The **get_charateristic_values** function receives a sample name (github, acm, arxiv) and returns the characteristic values regarding the lifespan of these repositories.    
The **plot_lifespan** function receives a sample name (github, acm, arxiv) and plots a bar chart for the lifespan of the active and dormant repositories.

In [None]:
def percentage(part, whole):
    return round(100 * float(part)/float(whole), 2)
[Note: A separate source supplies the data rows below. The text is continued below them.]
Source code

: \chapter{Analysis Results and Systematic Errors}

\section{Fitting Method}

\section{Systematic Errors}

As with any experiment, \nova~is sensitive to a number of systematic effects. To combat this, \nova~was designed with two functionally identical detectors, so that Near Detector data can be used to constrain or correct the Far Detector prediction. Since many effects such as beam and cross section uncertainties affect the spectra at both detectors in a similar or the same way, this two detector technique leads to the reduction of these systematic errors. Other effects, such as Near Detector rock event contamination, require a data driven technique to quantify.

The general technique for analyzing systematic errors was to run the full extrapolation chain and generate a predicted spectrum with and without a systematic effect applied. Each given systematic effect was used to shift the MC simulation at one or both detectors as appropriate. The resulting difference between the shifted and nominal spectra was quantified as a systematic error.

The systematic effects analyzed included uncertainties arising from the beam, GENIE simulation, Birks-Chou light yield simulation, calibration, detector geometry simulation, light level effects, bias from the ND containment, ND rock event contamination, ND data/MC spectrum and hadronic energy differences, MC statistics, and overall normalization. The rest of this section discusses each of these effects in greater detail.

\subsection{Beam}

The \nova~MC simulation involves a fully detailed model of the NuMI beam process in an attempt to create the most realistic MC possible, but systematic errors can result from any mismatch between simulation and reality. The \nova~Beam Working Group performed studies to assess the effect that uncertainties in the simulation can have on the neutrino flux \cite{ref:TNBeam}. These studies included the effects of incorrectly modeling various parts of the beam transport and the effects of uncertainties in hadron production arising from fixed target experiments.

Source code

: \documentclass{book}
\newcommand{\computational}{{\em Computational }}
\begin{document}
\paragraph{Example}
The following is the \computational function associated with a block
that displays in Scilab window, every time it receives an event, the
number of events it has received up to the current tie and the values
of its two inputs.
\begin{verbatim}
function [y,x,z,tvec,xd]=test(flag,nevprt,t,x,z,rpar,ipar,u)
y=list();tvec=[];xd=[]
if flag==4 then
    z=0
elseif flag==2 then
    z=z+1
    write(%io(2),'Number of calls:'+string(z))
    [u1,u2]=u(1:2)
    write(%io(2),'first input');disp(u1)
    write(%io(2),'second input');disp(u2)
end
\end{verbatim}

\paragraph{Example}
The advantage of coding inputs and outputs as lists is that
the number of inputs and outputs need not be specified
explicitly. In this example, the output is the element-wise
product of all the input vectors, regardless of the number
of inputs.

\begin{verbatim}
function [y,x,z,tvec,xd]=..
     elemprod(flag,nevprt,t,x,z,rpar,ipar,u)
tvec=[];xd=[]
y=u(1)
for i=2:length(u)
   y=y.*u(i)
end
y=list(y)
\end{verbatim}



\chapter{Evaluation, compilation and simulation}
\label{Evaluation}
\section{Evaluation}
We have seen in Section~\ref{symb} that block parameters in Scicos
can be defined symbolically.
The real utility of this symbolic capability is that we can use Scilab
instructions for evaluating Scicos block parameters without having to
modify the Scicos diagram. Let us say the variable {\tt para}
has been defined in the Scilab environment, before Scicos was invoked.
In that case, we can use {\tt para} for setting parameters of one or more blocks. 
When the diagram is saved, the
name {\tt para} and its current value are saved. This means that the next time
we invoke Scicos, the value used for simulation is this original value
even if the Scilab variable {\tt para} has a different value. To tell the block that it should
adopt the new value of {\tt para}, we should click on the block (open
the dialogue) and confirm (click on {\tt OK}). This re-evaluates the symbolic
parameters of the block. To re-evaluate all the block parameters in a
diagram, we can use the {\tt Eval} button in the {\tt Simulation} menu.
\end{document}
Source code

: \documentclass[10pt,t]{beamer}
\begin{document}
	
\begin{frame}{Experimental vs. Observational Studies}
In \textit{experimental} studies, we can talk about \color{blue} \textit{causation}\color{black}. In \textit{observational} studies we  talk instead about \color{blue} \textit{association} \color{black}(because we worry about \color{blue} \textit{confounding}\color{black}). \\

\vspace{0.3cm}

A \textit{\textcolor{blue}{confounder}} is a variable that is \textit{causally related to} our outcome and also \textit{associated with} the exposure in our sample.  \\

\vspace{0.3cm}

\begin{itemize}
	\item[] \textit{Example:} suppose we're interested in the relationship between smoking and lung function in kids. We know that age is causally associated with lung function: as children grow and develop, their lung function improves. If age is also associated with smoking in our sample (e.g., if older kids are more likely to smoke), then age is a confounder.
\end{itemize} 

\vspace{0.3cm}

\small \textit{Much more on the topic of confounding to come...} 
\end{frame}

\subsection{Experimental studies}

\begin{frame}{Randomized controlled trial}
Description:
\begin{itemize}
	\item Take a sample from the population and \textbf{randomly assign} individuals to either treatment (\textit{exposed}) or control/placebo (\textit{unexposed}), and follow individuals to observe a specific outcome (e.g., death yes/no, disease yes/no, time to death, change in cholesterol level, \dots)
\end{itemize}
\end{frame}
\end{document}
def get_characteristic_values(sample_name=None):
    total = rs_repo_table.get_number_of_entries({'group': {'$in': [sample_name]}})
    active = rs_repo_table.get_number_of_entries({'$and': [{'group': {'$in': [sample_name]}},{'live':True}]})
    dormant =rs_repo_table.get_number_of_entries({'$and': [{'group': {'$in': [sample_name]}},{'live':False}]})
    one_day = rs_repo_table.get_number_of_entries({'$and': [{'group': {'$in': [sample_name]}},{'lifespan':0}]})
    print('Characteristic values for the', sample_name, 'sample: ')
    print('number of repositories: ', total)
    print('active: ', active, percentage(active,total))
    print('dormant: ', dormant, percentage(dormant, total))
    print('one day: ', one_day, percentage(one_day, total))
    
    repos = rs_repo_table.get_entries({'group': {'$in': [sample_name]}})
    days = []
    for repo in repos:
        days.append(repo['lifespan'])
    print('median: ', np.median(days), 'std: ', np.std(days,ddof=1) )
    
    repos = rs_repo_table.get_entries({'$and': [{'group': {'$in': [sample_name]}},{'live':True}]})
    days = []
    for repo in repos:
        days.append(repo['lifespan'])
    print('median for live repositories in', sample_name, ': ', np.median(days), 'std: ', np.std(days) )
    
    repos = rs_repo_table.get_entries({'$and': [{'group': {'$in': [sample_name]}},{'live':False}]})
    days = []
    for repo in repos:
        days.append(repo['lifespan'])
    print('median for dormant repositories in', sample_name, ': ', np.median(days), 'std: ', np.std(days) )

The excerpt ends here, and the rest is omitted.